(Extracted records begins)

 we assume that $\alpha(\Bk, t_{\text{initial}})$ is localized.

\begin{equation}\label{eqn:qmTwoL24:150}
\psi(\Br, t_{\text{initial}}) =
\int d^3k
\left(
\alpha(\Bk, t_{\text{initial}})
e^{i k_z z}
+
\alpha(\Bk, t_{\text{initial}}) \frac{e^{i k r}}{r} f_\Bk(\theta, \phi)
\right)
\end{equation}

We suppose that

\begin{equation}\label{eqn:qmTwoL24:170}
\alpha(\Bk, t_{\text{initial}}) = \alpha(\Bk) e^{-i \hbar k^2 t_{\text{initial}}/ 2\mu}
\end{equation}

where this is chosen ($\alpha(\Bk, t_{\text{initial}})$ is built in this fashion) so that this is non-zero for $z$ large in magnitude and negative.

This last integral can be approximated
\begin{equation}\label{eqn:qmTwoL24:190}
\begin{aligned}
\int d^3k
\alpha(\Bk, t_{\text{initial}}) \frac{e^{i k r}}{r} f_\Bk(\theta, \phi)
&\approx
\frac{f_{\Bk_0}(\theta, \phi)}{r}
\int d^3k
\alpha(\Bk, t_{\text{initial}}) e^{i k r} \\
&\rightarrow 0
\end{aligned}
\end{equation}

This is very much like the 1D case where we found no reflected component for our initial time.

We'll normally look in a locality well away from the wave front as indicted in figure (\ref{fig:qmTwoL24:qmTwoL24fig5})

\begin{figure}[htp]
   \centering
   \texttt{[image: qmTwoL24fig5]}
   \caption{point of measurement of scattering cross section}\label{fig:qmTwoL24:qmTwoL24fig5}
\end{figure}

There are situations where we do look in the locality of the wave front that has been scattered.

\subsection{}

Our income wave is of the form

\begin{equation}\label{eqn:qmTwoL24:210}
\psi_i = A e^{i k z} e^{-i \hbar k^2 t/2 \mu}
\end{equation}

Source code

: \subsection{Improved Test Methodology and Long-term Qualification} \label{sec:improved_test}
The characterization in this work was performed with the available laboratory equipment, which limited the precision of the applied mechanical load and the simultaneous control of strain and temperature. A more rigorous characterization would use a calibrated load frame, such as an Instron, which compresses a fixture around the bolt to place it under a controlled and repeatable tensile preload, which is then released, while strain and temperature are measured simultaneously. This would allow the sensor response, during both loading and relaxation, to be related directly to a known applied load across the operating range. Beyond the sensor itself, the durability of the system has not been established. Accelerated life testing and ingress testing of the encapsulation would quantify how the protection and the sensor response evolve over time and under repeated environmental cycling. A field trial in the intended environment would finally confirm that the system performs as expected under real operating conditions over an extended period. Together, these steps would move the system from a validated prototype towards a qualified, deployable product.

(Extracted records ends)

## Exercise objective
All the entries above should come back exactly as they are written.

## Reply
 we assume that $\alpha(\Bk, t_{\text{initial}})$ is localized.

\begin{equation}\label{eqn:qmTwoL24:150}
\psi(\Br, t_{\text{initial}}) =
\int d^3k
\left(
\alpha(\Bk, t_{\text{initial}})
e^{i k_z z}
+
\alpha(\Bk, t_{\text{initial}}) \frac{e^{i k r}}{r} f_\Bk(\theta, \phi)
\right)
\end{equation}

We suppose that

\begin{equation}\label{eqn:qmTwoL24:170}
\alpha(\Bk, t_{\text{initial}}) = \alpha(\Bk) e^{-i \hbar k^2 t_{\text{initial}}/ 2\mu}
\end{equation}

where this is chosen ($\alpha(\Bk, t_{\text{initial}})$ is built in this fashion) so that this is non-zero for $z$ large in magnitude and negative.

This last integral can be approximated
\begin{equation}\label{eqn:qmTwoL24:190}
\begin{aligned}
\int d^3k
\alpha(\Bk, t_{\text{initial}}) \frac{e^{i k r}}{r} f_\Bk(\theta, \phi)
&\approx
\frac{f_{\Bk_0}(\theta, \phi)}{r}
\int d^3k
\alpha(\Bk, t_{\text{initial}}) e^{i k r} \\
&\rightarrow 0
\end{aligned}
\end{equation}

This is very much like the 1D case where we found no reflected component for our initial time.

We'll normally look in a locality well away from the wave front as indicted in figure (\ref{fig:qmTwoL24:qmTwoL24fig5})

\begin{figure}[htp]
   \centering
   \texttt{[image: qmTwoL24fig5]}
   \caption{point of measurement of scattering cross section}\label{fig:qmTwoL24:qmTwoL24fig5}
\end{figure}

There are situations where we do look in the locality of the wave front that has been scattered.

\subsection{}

Our income wave is of the form

\begin{equation}\label{eqn:qmTwoL24:210}
\psi_i = A e^{i k z} e^{-i \hbar k^2 t/2 \mu}
\end{equation}

Source code

: \subsection{Improved Test Methodology and Long-term Qualification} \label{sec:improved_test}
The characterization in this work was performed with the available laboratory equipment, which limited the precision of the applied mechanical load and the simultaneous control of strain and temperature. A more rigorous characterization would use a calibrated load frame, such as an Instron, which compresses a fixture around the bolt to place it under a controlled and repeatable tensile preload, which is then released, while strain and temperature are measured simultaneously. This would allow the sensor response, during both loading and relaxation, to be related directly to a known applied load across the operating range. Beyond the sensor itself, the durability of the system has not been established. Accelerated life testing and ingress testing of the encapsulation would quantify how the protection and the sensor response evolve over time and under repeated environmental cycling. A field trial in the intended environment would finally confirm that the system performs as expected under real operating conditions over an extended period. Together, these steps would move the system from a validated prototype towards a qualified, deployable product.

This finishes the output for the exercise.